(Extracted records)
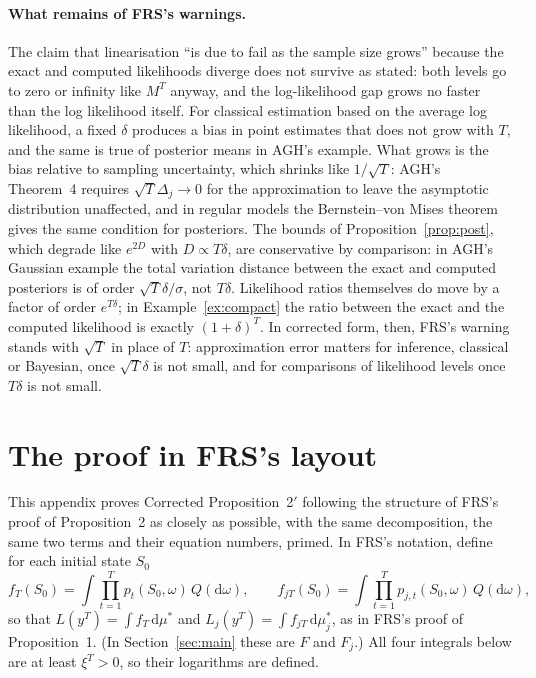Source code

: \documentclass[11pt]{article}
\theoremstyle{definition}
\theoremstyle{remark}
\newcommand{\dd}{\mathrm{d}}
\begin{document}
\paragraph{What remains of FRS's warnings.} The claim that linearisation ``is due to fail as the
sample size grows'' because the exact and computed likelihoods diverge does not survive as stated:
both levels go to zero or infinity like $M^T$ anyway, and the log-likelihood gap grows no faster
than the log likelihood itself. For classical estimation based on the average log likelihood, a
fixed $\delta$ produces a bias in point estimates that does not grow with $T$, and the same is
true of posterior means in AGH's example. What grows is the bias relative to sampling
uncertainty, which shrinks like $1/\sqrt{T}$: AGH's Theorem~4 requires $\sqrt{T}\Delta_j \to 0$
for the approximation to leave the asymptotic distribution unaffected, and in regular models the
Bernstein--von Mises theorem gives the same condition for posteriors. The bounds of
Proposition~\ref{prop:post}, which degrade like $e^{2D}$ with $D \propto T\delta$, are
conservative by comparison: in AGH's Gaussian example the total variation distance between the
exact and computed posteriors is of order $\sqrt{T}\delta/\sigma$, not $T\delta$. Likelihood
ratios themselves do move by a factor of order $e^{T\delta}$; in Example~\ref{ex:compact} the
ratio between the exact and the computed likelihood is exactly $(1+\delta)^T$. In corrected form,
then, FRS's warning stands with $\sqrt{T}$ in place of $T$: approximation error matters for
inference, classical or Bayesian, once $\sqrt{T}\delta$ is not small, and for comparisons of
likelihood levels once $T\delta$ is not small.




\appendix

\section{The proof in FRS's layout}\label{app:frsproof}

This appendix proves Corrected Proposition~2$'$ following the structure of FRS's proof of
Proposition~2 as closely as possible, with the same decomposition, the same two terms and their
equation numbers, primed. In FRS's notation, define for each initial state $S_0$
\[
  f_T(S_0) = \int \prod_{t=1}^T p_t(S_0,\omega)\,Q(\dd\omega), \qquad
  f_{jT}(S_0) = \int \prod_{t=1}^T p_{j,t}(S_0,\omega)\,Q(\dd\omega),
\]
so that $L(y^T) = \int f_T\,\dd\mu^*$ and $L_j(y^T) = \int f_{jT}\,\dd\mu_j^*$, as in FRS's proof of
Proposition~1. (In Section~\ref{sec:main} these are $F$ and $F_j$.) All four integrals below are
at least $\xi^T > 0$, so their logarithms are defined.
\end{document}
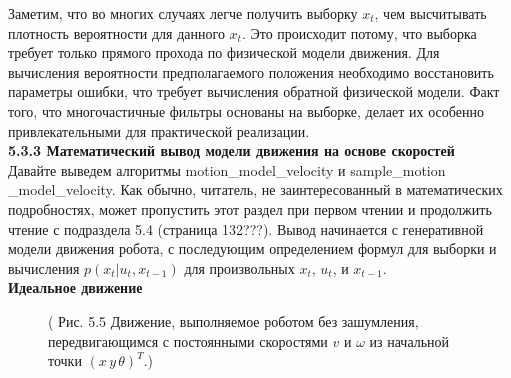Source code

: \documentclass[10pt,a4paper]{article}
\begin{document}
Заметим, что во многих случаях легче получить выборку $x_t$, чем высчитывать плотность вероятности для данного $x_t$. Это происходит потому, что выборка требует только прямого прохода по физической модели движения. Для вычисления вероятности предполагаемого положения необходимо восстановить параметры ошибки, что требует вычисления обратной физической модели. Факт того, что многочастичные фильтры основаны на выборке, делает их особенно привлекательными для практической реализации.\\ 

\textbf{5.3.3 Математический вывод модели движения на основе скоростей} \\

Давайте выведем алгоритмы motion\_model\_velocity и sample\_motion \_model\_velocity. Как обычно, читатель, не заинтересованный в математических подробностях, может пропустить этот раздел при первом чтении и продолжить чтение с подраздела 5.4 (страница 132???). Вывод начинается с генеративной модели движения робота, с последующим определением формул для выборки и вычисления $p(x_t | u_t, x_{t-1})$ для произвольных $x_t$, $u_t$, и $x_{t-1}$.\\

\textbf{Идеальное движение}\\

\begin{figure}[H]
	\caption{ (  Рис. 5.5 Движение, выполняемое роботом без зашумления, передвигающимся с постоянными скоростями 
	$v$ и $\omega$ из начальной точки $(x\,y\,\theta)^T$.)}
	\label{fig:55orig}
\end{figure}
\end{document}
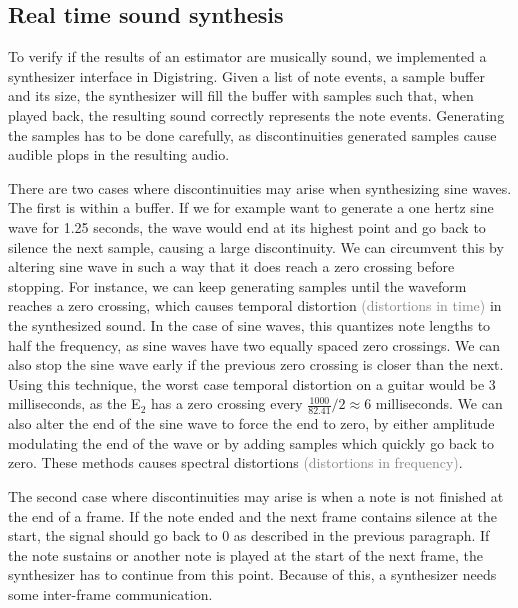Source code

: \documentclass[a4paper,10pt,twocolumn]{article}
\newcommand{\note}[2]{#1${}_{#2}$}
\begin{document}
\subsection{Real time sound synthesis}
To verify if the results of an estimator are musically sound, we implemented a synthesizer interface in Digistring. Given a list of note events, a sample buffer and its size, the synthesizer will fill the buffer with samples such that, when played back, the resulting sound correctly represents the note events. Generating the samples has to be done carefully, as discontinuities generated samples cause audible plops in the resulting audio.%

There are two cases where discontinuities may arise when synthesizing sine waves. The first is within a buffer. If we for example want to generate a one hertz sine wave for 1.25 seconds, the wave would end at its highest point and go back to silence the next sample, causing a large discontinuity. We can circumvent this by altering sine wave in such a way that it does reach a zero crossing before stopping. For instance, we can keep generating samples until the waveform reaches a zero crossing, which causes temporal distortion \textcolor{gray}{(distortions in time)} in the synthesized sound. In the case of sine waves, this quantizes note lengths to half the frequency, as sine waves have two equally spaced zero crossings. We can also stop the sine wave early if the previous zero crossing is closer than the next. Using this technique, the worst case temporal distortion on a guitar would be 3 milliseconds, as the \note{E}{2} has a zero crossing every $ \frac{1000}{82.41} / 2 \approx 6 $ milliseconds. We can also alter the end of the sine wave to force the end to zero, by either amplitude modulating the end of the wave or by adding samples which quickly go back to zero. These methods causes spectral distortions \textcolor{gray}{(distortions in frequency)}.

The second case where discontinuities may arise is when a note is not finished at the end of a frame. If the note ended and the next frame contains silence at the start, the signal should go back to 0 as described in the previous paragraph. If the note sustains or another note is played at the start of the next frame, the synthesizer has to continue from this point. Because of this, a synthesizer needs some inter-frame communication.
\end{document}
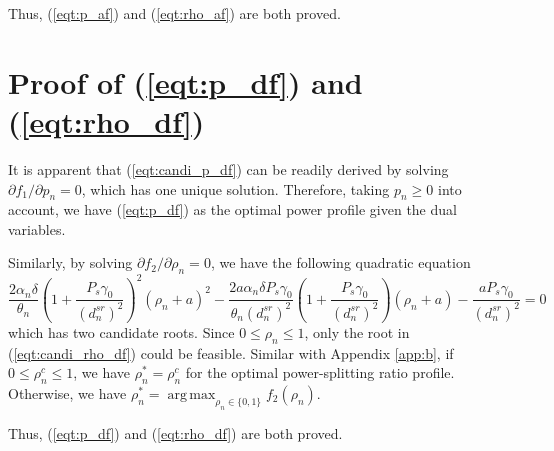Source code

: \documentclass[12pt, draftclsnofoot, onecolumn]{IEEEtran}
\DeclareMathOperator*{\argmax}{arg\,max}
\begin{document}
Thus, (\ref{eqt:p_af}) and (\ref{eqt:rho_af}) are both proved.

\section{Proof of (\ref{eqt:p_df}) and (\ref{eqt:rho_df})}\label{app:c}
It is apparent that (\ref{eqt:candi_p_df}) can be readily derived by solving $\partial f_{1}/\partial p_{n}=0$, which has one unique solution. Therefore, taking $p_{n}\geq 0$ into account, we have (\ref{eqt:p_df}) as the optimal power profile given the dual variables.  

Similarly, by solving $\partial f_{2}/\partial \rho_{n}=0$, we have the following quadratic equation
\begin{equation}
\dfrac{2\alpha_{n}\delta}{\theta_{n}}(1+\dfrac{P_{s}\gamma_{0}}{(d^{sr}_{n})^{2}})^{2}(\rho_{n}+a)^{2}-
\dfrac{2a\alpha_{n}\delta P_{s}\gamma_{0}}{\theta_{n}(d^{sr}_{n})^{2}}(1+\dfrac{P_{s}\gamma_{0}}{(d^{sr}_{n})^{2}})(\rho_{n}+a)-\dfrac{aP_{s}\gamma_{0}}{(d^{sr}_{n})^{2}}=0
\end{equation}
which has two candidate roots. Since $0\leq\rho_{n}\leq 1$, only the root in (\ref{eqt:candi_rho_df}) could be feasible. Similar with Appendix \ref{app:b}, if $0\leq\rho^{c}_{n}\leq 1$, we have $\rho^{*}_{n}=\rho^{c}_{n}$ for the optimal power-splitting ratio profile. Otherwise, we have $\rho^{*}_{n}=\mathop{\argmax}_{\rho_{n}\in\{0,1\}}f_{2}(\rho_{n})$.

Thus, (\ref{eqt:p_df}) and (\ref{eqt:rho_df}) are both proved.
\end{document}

# INSTRUCTIONS FOR THE TASK:
A word-for-word copy of the records is needed, one that contains no pictures.

# EXERCISE RESPONSE:
Source code

: \documentclass[11pt]{article}
\theoremstyle{definition}
\theoremstyle{remark}
\newcommand{\dd}{\mathrm{d}}
\begin{document}
\paragraph{What remains of FRS's warnings.} The claim that linearisation ``is due to fail as the
sample size grows'' because the exact and computed likelihoods diverge does not survive as stated:
both levels go to zero or infinity like $M^T$ anyway, and the log-likelihood gap grows no faster
than the log likelihood itself. For classical estimation based on the average log likelihood, a
fixed $\delta$ produces a bias in point estimates that does not grow with $T$, and the same is
true of posterior means in AGH's example. What grows is the bias relative to sampling
uncertainty, which shrinks like $1/\sqrt{T}$: AGH's Theorem~4 requires $\sqrt{T}\Delta_j \to 0$
for the approximation to leave the asymptotic distribution unaffected, and in regular models the
Bernstein--von Mises theorem gives the same condition for posteriors. The bounds of
Proposition~\ref{prop:post}, which degrade like $e^{2D}$ with $D \propto T\delta$, are
conservative by comparison: in AGH's Gaussian example the total variation distance between the
exact and computed posteriors is of order $\sqrt{T}\delta/\sigma$, not $T\delta$. Likelihood
ratios themselves do move by a factor of order $e^{T\delta}$; in Example~\ref{ex:compact} the
ratio between the exact and the computed likelihood is exactly $(1+\delta)^T$. In corrected form,
then, FRS's warning stands with $\sqrt{T}$ in place of $T$: approximation error matters for
inference, classical or Bayesian, once $\sqrt{T}\delta$ is not small, and for comparisons of
likelihood levels once $T\delta$ is not small.




\appendix

\section{The proof in FRS's layout}\label{app:frsproof}

This appendix proves Corrected Proposition~2$'$ following the structure of FRS's proof of
Proposition~2 as closely as possible, with the same decomposition, the same two terms and their
equation numbers, primed. In FRS's notation, define for each initial state $S_0$
\[
  f_T(S_0) = \int \prod_{t=1}^T p_t(S_0,\omega)\,Q(\dd\omega), \qquad
  f_{jT}(S_0) = \int \prod_{t=1}^T p_{j,t}(S_0,\omega)\,Q(\dd\omega),
\]
so that $L(y^T) = \int f_T\,\dd\mu^*$ and $L_j(y^T) = \int f_{jT}\,\dd\mu_j^*$, as in FRS's proof of
Proposition~1. (In Section~\ref{sec:main} these are $F$ and $F_j$.) All four integrals below are
at least $\xi^T > 0$, so their logarithms are defined.
\end{document}
Source code

: \documentclass[10pt,a4paper]{article}
\begin{document}
Заметим, что во многих случаях легче получить выборку $x_t$, чем высчитывать плотность вероятности для данного $x_t$. Это происходит потому, что выборка требует только прямого прохода по физической модели движения. Для вычисления вероятности предполагаемого положения необходимо восстановить параметры ошибки, что требует вычисления обратной физической модели. Факт того, что многочастичные фильтры основаны на выборке, делает их особенно привлекательными для практической реализации.\\ 

\textbf{5.3.3 Математический вывод модели движения на основе скоростей} \\

Давайте выведем алгоритмы motion\_model\_velocity и sample\_motion \_model\_velocity. Как обычно, читатель, не заинтересованный в математических подробностях, может пропустить этот раздел при первом чтении и продолжить чтение с подраздела 5.4 (страница 132???). Вывод начинается с генеративной модели движения робота, с последующим определением формул для выборки и вычисления $p(x_t | u_t, x_{t-1})$ для произвольных $x_t$, $u_t$, и $x_{t-1}$.\\

\textbf{Идеальное движение}\\

\begin{figure}[H]
	\caption{ (  Рис. 5.5 Движение, выполняемое роботом без зашумления, передвигающимся с постоянными скоростями 
	$v$ и $\omega$ из начальной точки $(x\,y\,\theta)^T$.)}
	\label{fig:55orig}
\end{figure}
\end{document}
Source code

: \documentclass[a4paper,10pt,twocolumn]{article}
\newcommand{\note}[2]{#1${}_{#2}$}
\begin{document}
\subsection{Real time sound synthesis}
To verify if the results of an estimator are musically sound, we implemented a synthesizer interface in Digistring. Given a list of note events, a sample buffer and its size, the synthesizer will fill the buffer with samples such that, when played back, the resulting sound correctly represents the note events. Generating the samples has to be done carefully, as discontinuities generated samples cause audible plops in the resulting audio.%

There are two cases where discontinuities may arise when synthesizing sine waves. The first is within a buffer. If we for example want to generate a one hertz sine wave for 1.25 seconds, the wave would end at its highest point and go back to silence the next sample, causing a large discontinuity. We can circumvent this by altering sine wave in such a way that it does reach a zero crossing before stopping. For instance, we can keep generating samples until the waveform reaches a zero crossing, which causes temporal distortion \textcolor{gray}{(distortions in time)} in the synthesized sound. In the case of sine waves, this quantizes note lengths to half the frequency, as sine waves have two equally spaced zero crossings. We can also stop the sine wave early if the previous zero crossing is closer than the next. Using this technique, the worst case temporal distortion on a guitar would be 3 milliseconds, as the \note{E}{2} has a zero crossing every $ \frac{1000}{82.41} / 2 \approx 6 $ milliseconds. We can also alter the end of the sine wave to force the end to zero, by either amplitude modulating the end of the wave or by adding samples which quickly go back to zero. These methods causes spectral distortions \textcolor{gray}{(distortions in frequency)}.

The second case where discontinuities may arise is when a note is not finished at the end of a frame. If the note ended and the next frame contains silence at the start, the signal should go back to 0 as described in the previous paragraph. If the note sustains or another note is played at the start of the next frame, the synthesizer has to continue from this point. Because of this, a synthesizer needs some inter-frame communication.
\end{document}
Source code

: \documentclass[12pt, draftclsnofoot, onecolumn]{IEEEtran}
\DeclareMathOperator*{\argmax}{arg\,max}
\begin{document}
Thus, (\ref{eqt:p_af}) and (\ref{eqt:rho_af}) are both proved.

\section{Proof of (\ref{eqt:p_df}) and (\ref{eqt:rho_df})}\label{app:c}
It is apparent that (\ref{eqt:candi_p_df}) can be readily derived by solving $\partial f_{1}/\partial p_{n}=0$, which has one unique solution. Therefore, taking $p_{n}\geq 0$ into account, we have (\ref{eqt:p_df}) as the optimal power profile given the dual variables.  

Similarly, by solving $\partial f_{2}/\partial \rho_{n}=0$, we have the following quadratic equation
\begin{equation}
\dfrac{2\alpha_{n}\delta}{\theta_{n}}(1+\dfrac{P_{s}\gamma_{0}}{(d^{sr}_{n})^{2}})^{2}(\rho_{n}+a)^{2}-
\dfrac{2a\alpha_{n}\delta P_{s}\gamma_{0}}{\theta_{n}(d^{sr}_{n})^{2}}(1+\dfrac{P_{s}\gamma_{0}}{(d^{sr}_{n})^{2}})(\rho_{n}+a)-\dfrac{aP_{s}\gamma_{0}}{(d^{sr}_{n})^{2}}=0
\end{equation}
which has two candidate roots. Since $0\leq\rho_{n}\leq 1$, only the root in (\ref{eqt:candi_rho_df}) could be feasible. Similar with Appendix \ref{app:b}, if $0\leq\rho^{c}_{n}\leq 1$, we have $\rho^{*}_{n}=\rho^{c}_{n}$ for the optimal power-splitting ratio profile. Otherwise, we have $\rho^{*}_{n}=\mathop{\argmax}_{\rho_{n}\in\{0,1\}}f_{2}(\rho_{n})$.

Thus, (\ref{eqt:p_df}) and (\ref{eqt:rho_df}) are both proved.
\end{document}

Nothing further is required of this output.